Prelude to an Axiomatic Development of the Real Number System

As you can see, in order to explain why the multiplication algorithm works, you need to invoke quite a few simpler results about addition and multiplication. Question 1 is not as obvious as it looks! As for Question 2, you should be able to explain why −1 × −1 = 1 by the end of this chapter. Now note the following (empirically verifiable) facts: Human beings have a certain intuition (or idea) about non–physical objects called numbers. These numbers can be combined in various ways to form new numbers, e.g. they can be added and multiplied. Moreover, there are some simple rules which govern the combination of numbers, e.g. (i) The product of two numbers does not depend on where or when the multiplication is performed. (ii) a + b = b + a

ab = ba

(iii) a + (b + c) = (a + b) + c

a(bc) = (ab)c

(iv) a(b + c) = ab + ac et cetera. Our aim is now to find a set of rules, or axioms, which completely captures our intuition about the arithmetic of the reals. In other words, we seek a set of rules which (1) is in accord with our intuition about arithmetic, and (2) is sufficiently rich that any informal, intuitive arithmetic argument can be made formal, i.e. we can reach the same conclusion by applying no intuition at all, but just the axioms. Why do we need axioms? For several reasons. • Axioms tend to be simple, and most people will accept them as in agreement with their intuition. Thus the axioms are a common starting point for all people. People who disagree on the axioms are probably talking about different things. • The agreed–upon rules can be applied over and over again, to arbitrary levels of complexity. Any two people who agree on the (simple) axioms will also agree on the (complicated) conclusions that may be reached by formal application of those axioms. On the other hand, intuition becomes less and less reliable as we increase the level of complexity, and thus conclusions obtained solely by a intuition are more suspect. For example, you and I may agree that Euclid’s 5 axioms for geometry are in accordance with our intuition of space. These axioms are simple, and difficult to disbelieve. You may have a powerful intuition, however: You intuit that the square of the (length of) the hypotenuse of a right–angled triangle is equal to the sum of the squares of the other two sides. But my intuition is far less developed than yours: I just don’t see it, and so I don’t believe you. Should you provide a step– by–step argument, starting from our common ground (the 5 axioms), using only commonly agreed rules, I will be forced to admit that your intuition is correct. In this way, I can verify the truth of your assertion myself, and don’t just have to take your word for it.

Preliminaries

35

• If we use the axiomatic method, we are constantly aware of our assumptions. It therefore becomes much simpler to discern similarities and differences between various mathematical objects and operations. This will make the arguments portable (in the Computer Science sense — arguments (computer code) can easily be moved from one problem to (platform) to another). For example, the rules a · (b + c) = a · b + a · c and a · (b · c) = (a · b) · c apply not only to multiplication of numbers, but also to multiplication of matrices. Thus any proposition that can be proved about numbers, using just those rules, will also be true for matrices. However, the rule a · b = b · a does not hold for matrices.

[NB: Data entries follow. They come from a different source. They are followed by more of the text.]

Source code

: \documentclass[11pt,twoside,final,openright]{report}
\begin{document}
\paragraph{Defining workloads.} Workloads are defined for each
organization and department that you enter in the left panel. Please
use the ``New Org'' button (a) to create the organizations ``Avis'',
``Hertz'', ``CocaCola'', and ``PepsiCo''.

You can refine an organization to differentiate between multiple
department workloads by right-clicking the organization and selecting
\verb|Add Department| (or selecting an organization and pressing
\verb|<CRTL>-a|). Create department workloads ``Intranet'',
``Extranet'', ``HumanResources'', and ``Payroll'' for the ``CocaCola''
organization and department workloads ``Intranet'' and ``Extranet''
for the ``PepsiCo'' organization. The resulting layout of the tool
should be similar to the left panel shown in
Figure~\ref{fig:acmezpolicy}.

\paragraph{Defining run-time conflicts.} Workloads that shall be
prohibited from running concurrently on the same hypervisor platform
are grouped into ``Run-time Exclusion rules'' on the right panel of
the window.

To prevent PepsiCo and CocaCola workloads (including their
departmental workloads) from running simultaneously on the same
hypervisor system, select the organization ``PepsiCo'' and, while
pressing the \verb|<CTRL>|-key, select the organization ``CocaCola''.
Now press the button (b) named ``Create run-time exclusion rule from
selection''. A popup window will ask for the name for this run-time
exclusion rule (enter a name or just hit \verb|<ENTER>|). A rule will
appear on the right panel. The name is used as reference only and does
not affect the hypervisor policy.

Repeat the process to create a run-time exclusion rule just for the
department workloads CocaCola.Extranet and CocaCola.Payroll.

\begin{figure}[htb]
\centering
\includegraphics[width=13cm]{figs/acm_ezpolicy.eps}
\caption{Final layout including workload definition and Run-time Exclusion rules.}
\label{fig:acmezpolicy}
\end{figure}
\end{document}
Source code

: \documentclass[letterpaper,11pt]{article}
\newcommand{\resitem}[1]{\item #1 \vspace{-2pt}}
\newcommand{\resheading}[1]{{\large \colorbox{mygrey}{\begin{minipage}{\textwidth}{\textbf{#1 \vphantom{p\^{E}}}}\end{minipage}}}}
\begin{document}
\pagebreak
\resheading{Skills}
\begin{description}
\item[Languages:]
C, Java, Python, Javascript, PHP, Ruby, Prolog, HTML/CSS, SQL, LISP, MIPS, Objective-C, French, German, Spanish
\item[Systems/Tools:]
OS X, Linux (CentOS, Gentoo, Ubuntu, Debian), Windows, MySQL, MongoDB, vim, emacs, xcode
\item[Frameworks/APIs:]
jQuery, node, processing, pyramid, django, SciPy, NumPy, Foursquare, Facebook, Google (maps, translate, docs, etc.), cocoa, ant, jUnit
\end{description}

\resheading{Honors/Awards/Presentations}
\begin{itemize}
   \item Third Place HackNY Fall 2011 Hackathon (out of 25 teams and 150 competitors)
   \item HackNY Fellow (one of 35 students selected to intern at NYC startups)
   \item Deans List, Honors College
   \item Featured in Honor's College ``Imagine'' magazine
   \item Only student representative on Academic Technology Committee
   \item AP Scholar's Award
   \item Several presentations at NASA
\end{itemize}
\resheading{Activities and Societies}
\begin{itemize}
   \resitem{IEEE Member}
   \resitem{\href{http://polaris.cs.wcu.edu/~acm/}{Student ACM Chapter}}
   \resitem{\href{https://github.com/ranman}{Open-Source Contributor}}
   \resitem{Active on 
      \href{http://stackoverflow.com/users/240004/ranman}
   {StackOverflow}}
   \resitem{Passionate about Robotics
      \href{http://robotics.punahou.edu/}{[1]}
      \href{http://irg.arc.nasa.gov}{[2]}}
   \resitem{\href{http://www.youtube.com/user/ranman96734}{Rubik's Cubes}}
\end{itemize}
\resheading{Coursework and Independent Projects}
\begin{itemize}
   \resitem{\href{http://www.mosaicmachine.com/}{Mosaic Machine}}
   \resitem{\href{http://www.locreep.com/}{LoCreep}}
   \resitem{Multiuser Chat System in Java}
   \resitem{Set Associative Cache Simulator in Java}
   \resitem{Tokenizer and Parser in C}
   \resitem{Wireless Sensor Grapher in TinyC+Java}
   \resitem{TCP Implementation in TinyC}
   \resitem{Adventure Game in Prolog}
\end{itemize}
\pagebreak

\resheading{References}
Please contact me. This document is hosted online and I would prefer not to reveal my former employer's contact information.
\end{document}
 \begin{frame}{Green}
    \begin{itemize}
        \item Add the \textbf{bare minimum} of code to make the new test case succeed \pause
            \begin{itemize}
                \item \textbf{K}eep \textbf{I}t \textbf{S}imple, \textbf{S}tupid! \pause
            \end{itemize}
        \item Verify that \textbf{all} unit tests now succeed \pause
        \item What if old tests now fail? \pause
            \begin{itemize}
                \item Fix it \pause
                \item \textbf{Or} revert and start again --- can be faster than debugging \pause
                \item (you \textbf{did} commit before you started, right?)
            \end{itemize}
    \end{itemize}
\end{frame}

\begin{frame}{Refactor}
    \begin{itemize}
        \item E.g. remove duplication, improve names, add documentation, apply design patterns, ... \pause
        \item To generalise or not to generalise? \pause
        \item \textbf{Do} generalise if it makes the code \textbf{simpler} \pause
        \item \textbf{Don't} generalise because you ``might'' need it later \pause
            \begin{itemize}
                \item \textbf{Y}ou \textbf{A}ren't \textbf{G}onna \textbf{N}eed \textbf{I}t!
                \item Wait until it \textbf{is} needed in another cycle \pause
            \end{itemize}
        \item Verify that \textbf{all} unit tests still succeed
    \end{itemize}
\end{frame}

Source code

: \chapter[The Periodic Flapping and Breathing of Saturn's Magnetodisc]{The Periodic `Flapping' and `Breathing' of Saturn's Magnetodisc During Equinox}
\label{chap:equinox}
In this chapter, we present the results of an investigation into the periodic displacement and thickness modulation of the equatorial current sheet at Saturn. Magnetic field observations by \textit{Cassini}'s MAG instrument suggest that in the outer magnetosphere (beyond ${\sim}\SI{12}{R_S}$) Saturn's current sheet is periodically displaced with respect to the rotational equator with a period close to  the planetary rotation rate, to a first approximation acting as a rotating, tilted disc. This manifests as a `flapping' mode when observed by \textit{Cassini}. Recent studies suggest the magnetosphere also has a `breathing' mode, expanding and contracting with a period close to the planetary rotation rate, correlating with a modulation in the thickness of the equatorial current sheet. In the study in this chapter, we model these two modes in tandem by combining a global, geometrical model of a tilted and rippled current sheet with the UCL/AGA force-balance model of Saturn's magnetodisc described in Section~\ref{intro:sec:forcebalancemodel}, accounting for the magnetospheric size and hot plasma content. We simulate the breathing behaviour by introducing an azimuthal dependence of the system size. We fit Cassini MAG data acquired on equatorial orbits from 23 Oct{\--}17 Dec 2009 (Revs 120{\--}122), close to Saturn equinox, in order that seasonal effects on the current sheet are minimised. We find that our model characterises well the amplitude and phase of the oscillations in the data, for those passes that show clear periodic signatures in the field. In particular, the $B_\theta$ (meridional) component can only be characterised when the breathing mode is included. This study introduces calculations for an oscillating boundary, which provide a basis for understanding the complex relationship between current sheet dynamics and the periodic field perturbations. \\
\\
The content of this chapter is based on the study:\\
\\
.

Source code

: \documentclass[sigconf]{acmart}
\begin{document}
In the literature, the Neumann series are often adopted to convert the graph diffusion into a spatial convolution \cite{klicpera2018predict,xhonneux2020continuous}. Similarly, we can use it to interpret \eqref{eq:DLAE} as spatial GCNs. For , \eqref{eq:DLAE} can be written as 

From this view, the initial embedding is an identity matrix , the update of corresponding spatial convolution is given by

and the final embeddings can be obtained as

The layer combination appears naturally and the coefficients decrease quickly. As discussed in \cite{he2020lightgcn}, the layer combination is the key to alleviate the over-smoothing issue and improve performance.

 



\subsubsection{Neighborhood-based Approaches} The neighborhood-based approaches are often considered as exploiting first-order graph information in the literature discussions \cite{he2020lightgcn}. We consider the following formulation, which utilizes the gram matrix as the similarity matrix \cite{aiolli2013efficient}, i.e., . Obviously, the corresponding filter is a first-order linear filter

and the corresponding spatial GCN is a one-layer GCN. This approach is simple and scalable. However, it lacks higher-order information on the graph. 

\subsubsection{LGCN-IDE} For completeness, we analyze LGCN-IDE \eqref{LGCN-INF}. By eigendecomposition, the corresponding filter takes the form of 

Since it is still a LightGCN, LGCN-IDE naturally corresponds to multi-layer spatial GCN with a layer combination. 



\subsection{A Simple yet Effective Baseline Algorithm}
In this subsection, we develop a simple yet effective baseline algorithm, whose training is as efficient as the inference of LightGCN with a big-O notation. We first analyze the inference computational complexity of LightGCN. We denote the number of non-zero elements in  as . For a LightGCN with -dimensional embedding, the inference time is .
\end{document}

• Finally, axioms allow us to circumvent metaphysical speculation about the nature and existence of mathematical objects. What, for example is a real number? Is it an irreducible, or is it made up of simpler things? This question was first given a satisfactory answer in 1872. Indeed, it was given two different but satisfactory answers in that year, by Dedekind and Cantor. In each case, the real numbers are ”constructed” from some previously constructed, simpler, objects, e.g. the rational numbers. And the rational numbers are in turn constructed from the positive integers, which are constructed from the empty set — We’ll go into a bit more depth later in this chapter, but for a proper explanation, you will need to read a book on set theory.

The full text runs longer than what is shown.